**WORK TO BE COMPLETED:**
Scan the entries for lines with "anuvakamend" and say how many there are, with nothing more.

Stored data entries
——————————

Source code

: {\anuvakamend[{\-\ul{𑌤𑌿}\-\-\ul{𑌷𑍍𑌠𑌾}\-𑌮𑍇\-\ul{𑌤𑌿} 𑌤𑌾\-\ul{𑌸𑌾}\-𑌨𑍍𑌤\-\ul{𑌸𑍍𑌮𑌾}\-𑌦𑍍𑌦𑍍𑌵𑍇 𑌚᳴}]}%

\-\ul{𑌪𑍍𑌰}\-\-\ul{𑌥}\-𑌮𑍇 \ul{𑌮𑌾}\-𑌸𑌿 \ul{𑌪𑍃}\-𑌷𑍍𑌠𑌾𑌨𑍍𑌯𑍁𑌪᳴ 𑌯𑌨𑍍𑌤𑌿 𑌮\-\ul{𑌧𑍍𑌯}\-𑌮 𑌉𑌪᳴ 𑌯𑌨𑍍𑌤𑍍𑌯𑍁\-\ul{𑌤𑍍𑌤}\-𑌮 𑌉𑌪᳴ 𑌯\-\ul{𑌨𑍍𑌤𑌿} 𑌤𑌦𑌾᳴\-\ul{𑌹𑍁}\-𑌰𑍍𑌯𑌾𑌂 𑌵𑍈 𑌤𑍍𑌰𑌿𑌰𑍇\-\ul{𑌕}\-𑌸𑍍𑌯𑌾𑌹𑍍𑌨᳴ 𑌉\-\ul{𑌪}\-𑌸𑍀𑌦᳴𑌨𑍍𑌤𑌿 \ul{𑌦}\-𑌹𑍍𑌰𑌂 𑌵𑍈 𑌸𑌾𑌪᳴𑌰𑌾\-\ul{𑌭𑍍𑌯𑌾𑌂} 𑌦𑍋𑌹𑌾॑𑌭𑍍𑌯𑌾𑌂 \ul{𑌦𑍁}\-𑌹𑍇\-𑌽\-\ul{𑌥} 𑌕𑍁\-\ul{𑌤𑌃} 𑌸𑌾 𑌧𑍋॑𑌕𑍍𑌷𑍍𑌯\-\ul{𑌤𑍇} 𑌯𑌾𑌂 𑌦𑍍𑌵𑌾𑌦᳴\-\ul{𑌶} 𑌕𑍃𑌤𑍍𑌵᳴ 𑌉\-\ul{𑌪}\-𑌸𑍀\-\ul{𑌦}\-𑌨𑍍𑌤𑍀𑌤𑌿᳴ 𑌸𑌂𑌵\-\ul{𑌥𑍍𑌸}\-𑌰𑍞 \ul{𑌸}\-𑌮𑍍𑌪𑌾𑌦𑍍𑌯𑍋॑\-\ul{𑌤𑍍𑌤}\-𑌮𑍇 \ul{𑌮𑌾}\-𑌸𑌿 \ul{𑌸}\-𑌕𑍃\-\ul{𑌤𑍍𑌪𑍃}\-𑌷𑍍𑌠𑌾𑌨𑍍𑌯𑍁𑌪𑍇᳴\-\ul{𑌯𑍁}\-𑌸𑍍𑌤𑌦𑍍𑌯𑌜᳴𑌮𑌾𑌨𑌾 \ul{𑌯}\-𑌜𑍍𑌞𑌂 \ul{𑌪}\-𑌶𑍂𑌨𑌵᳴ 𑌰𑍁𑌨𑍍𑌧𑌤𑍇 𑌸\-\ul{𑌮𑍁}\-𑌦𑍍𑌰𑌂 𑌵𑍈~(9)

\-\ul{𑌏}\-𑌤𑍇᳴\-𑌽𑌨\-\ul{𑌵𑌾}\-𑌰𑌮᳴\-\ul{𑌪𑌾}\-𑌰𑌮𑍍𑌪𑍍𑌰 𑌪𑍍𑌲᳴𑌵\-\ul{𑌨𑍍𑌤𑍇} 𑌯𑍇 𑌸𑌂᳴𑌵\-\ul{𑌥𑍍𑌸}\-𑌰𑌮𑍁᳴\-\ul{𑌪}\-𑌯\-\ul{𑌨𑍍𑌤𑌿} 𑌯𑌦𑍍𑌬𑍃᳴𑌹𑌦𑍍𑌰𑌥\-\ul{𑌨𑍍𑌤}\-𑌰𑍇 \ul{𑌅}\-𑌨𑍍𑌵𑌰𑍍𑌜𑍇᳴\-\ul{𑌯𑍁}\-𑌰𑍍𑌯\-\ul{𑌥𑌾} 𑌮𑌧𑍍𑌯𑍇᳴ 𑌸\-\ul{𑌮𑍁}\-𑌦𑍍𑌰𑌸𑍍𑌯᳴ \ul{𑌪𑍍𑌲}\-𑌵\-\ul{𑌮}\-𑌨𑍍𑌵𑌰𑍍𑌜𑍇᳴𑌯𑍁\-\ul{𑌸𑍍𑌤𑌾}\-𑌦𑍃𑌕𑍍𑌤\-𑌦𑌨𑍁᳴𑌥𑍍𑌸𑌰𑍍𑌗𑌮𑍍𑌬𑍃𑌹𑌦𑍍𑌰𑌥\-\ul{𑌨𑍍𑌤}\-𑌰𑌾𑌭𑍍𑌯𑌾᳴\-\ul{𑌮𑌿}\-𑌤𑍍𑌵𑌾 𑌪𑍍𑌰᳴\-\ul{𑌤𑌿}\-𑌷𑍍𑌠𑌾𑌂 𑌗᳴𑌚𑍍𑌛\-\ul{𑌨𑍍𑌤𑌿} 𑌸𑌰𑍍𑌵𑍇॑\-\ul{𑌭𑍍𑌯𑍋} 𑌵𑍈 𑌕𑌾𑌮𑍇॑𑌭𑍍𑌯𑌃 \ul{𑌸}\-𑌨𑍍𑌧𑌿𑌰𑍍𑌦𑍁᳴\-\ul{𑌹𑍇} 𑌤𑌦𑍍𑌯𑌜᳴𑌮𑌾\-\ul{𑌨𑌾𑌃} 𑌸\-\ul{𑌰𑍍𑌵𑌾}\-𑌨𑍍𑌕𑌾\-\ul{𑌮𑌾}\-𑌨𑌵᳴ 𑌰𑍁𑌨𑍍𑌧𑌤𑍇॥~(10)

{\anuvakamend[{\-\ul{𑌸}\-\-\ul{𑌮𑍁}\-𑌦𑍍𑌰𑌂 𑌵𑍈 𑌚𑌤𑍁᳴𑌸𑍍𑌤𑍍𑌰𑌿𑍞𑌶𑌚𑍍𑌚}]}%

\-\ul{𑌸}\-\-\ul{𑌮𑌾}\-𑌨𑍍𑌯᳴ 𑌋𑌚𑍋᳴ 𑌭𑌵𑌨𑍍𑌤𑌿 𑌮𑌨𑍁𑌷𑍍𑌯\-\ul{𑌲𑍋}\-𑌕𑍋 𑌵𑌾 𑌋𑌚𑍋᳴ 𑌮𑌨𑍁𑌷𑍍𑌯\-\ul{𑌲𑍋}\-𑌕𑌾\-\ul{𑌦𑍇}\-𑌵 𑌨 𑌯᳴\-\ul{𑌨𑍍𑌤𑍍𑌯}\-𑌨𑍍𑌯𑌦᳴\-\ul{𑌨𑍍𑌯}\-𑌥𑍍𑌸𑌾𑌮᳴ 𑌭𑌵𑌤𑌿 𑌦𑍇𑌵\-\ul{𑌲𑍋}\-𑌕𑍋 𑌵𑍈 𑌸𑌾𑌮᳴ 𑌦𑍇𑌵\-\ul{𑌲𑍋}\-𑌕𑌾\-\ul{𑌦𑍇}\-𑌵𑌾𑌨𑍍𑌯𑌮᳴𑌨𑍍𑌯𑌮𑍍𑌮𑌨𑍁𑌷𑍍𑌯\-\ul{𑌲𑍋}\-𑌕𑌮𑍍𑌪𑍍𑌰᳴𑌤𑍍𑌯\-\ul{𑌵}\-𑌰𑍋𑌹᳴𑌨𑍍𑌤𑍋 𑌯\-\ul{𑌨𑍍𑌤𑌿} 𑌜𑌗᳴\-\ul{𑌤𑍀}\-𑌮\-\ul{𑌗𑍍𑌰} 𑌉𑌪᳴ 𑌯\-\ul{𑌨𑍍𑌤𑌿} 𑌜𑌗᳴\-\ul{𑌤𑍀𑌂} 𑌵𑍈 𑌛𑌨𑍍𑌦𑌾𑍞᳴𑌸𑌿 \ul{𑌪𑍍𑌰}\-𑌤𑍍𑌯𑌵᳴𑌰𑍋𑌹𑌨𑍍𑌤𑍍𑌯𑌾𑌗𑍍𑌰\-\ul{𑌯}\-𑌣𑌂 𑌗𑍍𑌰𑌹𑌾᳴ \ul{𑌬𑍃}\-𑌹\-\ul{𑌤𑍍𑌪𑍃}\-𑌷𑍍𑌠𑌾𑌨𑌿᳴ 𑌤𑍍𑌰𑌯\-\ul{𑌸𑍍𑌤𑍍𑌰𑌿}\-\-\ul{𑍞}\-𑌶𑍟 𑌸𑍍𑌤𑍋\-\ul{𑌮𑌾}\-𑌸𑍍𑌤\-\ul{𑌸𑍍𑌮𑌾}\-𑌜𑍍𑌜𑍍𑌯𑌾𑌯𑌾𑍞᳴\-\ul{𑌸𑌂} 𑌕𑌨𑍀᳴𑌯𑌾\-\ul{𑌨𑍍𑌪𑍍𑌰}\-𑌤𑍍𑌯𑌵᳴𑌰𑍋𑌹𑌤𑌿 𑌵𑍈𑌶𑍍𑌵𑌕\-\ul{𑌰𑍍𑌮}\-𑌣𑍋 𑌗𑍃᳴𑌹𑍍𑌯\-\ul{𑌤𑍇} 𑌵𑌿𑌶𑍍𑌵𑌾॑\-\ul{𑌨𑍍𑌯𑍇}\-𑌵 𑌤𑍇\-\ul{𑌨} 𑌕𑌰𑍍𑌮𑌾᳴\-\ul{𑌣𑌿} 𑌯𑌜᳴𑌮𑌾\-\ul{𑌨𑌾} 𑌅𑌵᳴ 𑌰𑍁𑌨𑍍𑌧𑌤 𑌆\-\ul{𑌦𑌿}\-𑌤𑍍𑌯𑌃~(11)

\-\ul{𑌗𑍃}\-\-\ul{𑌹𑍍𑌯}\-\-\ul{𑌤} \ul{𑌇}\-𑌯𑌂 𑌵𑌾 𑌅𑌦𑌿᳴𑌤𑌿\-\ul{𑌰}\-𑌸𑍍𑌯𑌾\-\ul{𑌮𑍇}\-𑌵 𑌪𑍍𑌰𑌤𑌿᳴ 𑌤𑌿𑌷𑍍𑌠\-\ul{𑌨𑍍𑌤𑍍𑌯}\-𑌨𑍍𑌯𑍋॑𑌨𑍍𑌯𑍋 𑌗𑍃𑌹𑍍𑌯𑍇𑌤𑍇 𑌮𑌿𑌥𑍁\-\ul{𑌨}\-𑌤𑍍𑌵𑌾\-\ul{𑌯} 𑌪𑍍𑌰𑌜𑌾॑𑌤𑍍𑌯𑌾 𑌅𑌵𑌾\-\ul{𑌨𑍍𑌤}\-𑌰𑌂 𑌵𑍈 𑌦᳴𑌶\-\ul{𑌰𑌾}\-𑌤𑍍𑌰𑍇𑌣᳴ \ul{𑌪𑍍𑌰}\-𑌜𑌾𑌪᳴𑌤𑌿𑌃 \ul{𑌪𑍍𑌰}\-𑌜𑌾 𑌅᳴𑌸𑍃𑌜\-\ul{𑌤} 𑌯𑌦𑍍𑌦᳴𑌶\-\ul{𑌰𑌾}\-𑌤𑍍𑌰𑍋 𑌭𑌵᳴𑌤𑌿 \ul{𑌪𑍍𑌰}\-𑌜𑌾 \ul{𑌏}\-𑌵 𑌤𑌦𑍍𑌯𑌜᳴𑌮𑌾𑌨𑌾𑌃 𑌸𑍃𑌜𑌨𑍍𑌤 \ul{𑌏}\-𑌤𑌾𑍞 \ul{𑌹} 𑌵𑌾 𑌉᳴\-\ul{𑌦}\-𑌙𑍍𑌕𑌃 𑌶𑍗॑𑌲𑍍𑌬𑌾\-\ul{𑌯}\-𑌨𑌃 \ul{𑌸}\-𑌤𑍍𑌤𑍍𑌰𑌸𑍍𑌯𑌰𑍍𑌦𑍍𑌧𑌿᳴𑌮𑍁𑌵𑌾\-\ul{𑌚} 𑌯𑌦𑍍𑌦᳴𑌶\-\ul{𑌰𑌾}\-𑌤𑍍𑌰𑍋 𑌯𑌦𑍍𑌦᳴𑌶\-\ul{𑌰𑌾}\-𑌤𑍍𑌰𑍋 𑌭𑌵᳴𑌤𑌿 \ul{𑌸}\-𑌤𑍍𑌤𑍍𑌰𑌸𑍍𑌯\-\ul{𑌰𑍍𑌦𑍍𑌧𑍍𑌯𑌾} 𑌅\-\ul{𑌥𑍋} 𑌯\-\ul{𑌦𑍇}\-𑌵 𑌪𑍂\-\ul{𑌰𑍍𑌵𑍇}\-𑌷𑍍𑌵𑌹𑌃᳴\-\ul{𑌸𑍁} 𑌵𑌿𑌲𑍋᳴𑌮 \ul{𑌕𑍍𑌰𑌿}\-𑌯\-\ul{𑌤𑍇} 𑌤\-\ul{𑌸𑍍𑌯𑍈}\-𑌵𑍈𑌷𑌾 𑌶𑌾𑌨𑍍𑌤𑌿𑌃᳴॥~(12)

——————————

**RESPONSE BELOW:**
2